Chowdhury made his debut in the music industry with the song "Runner" or "Ranar" by composing its music. The lyrics were written by Bengali poet Sukanta Bhattacharya and the song was sung by Hemanta Mukherjee in 1950. Salilda and Mukherjee collaborated in the following years by producing new lyrics under record labels like Saregama. (Note: Two same sources:
- Jha, Subhash K (2023). "Hemant Kumar's Historic Fallout With Salil Choudhary"
- Jha, Subhash K. (2020). "Shocking untold story: How singer-composer Hemant Kumar fell out with composer Salil Chowdhury")

"Amay Prashna Kare Neel Dhrubatara" was written and composed by Salil Chowdhury, which he gave Hemanta Mukhopadhyay to sing in 1969. He intended on composing a Hindi version of the song after the Bengali version was released. Hemanta become informed about the re-adaptation, and thought Salil Chowdhury would give the Hindi version to him for recording. Later, the Hindi song, titled "Kahin Door Jab Din Dhal Jaye" was penned by lyricist Yogesh and released in the 1971 film Anand. It was composed by Chowdhury and sung by Indian playback singer Mukesh. However, the original singer Hemanta Mukherjee expressed negative feedback when Chowdhury handed the song to Mukesh.

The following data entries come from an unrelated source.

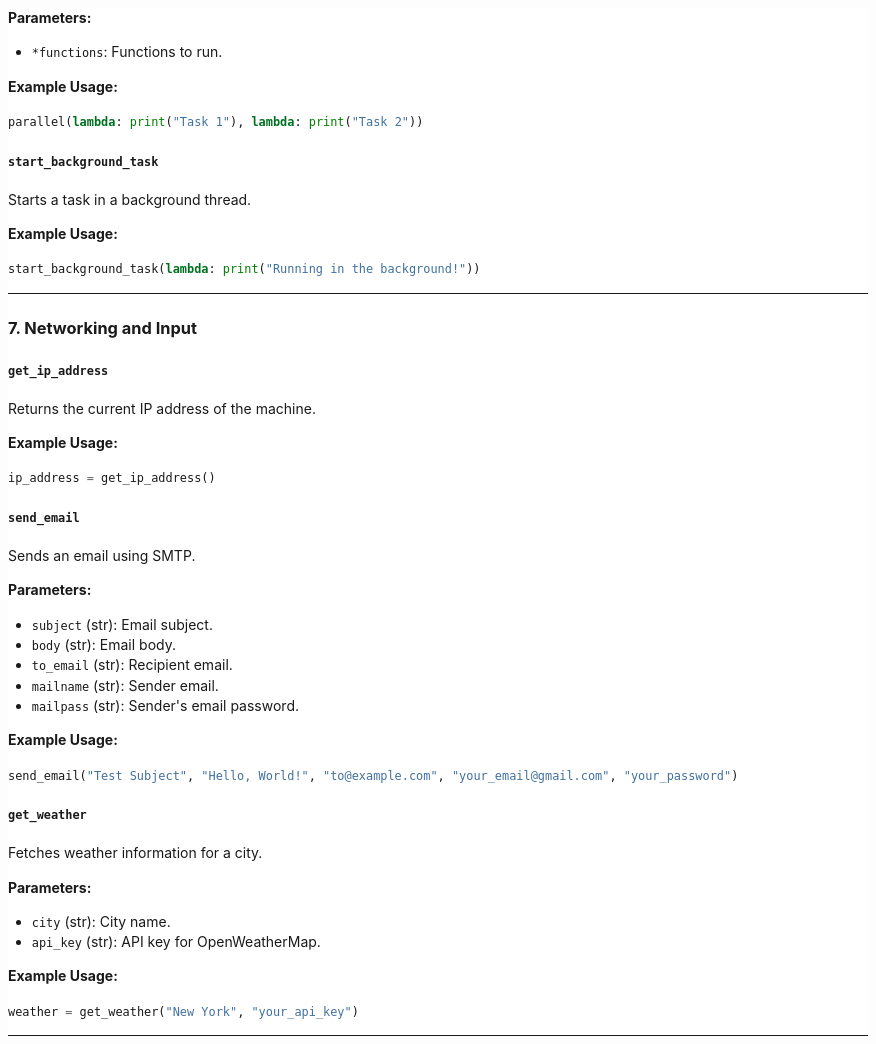 **Parameters:**
- `*functions`: Functions to run.

**Example Usage:**
```python
parallel(lambda: print("Task 1"), lambda: print("Task 2"))
```

#### **`start_background_task`**
Starts a task in a background thread.

**Example Usage:**
```python
start_background_task(lambda: print("Running in the background!"))
```

---

### **7. Networking and Input**
#### **`get_ip_address`**
Returns the current IP address of the machine.

**Example Usage:**
```python
ip_address = get_ip_address()
```

#### **`send_email`**
Sends an email using SMTP.

**Parameters:**
- `subject` (str): Email subject.
- `body` (str): Email body.
- `to_email` (str): Recipient email.
- `mailname` (str): Sender email.
- `mailpass` (str): Sender's email password.

**Example Usage:**
```python
send_email("Test Subject", "Hello, World!", "to@example.com", "your_email@gmail.com", "your_password")
```

#### **`get_weather`**
Fetches weather information for a city.

**Parameters:**
- `city` (str): City name.
- `api_key` (str): API key for OpenWeatherMap.

**Example Usage:**
```python
weather = get_weather("New York", "your_api_key")
```

---
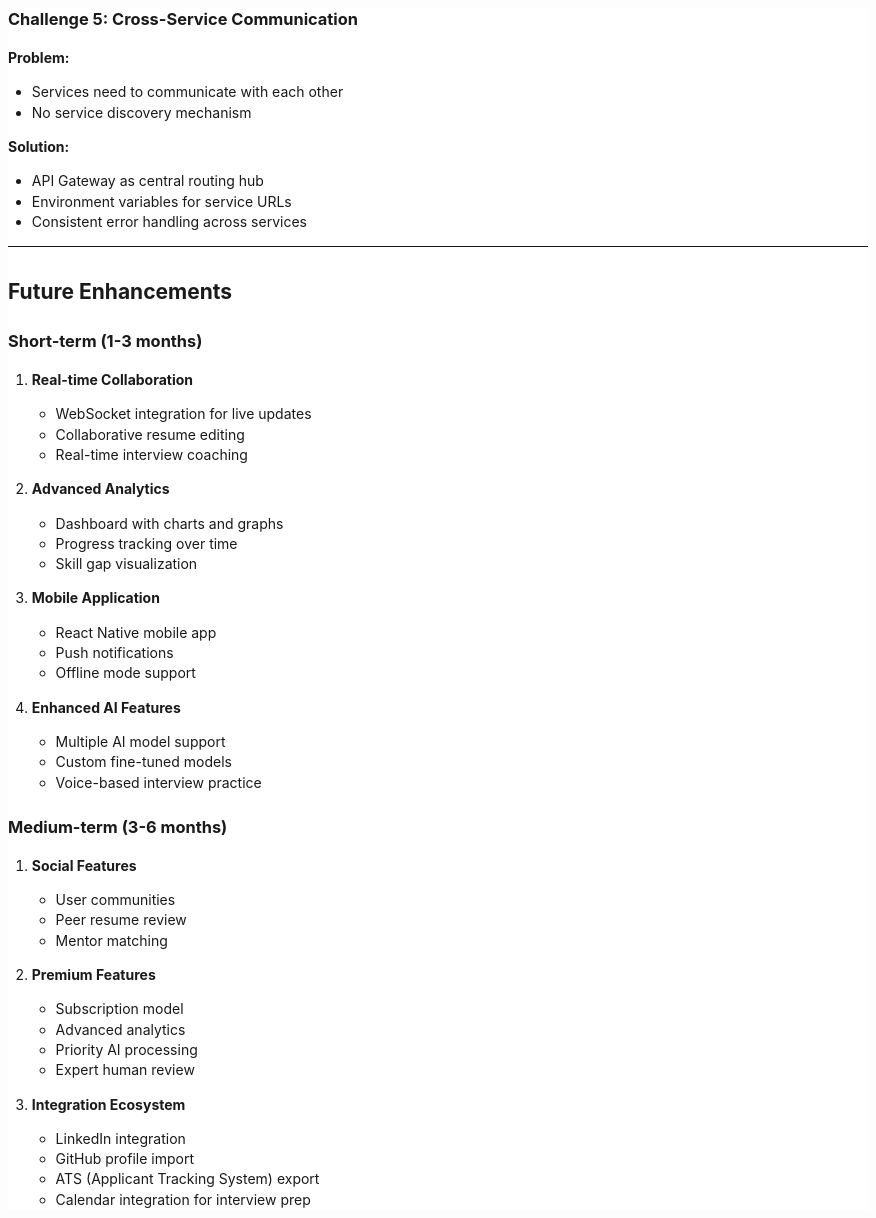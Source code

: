 ### Challenge 5: Cross-Service Communication

**Problem:**
- Services need to communicate with each other
- No service discovery mechanism

**Solution:**
- API Gateway as central routing hub
- Environment variables for service URLs
- Consistent error handling across services

---

## Future Enhancements

### Short-term (1-3 months)

1. **Real-time Collaboration**
   - WebSocket integration for live updates
   - Collaborative resume editing
   - Real-time interview coaching

2. **Advanced Analytics**
   - Dashboard with charts and graphs
   - Progress tracking over time
   - Skill gap visualization

3. **Mobile Application**
   - React Native mobile app
   - Push notifications
   - Offline mode support

4. **Enhanced AI Features**
   - Multiple AI model support
   - Custom fine-tuned models
   - Voice-based interview practice

### Medium-term (3-6 months)

1. **Social Features**
   - User communities
   - Peer resume review
   - Mentor matching

2. **Premium Features**
   - Subscription model
   - Advanced analytics
   - Priority AI processing
   - Expert human review

3. **Integration Ecosystem**
   - LinkedIn integration
   - GitHub profile import
   - ATS (Applicant Tracking System) export
   - Calendar integration for interview prep
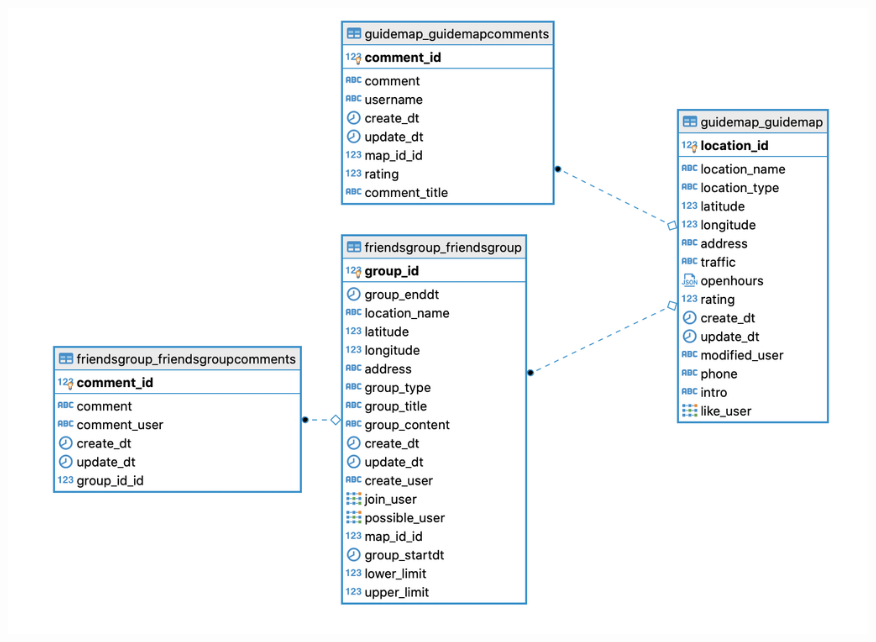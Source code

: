 ![](https://github.com/spaceneurocruzz/Skateboard_Website/blob/master/readme/design/DBschema_app.png)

The cultural organization Nibedan featured its singer Anisur Rahman Sinha in an event named Matha Noto Kore Dao in October 2022, where he sang the song. On August 20, 2022, Bangladeshi singer Bappa Mazumder released a cover version of the song with modified lyrics by Partha Barua originally from Salil Chowdhury's song.

== Reception ==
Devojyoti Mishra of Anandabazar commented that the song begins in a three-dimensional rhythm, like a group of young people had gone out on bicycles and came to a stop by a road bend in front of a large waterfall. He notes that the prelude of the song starts in the rhythm of "স গ র স ধ নি". He states the song's vocals to then have music in a four-dimensional rhythm. He says that the tune was used in the Hindi film Anand, with a different prelude and interlude, in a sad tone to express of life.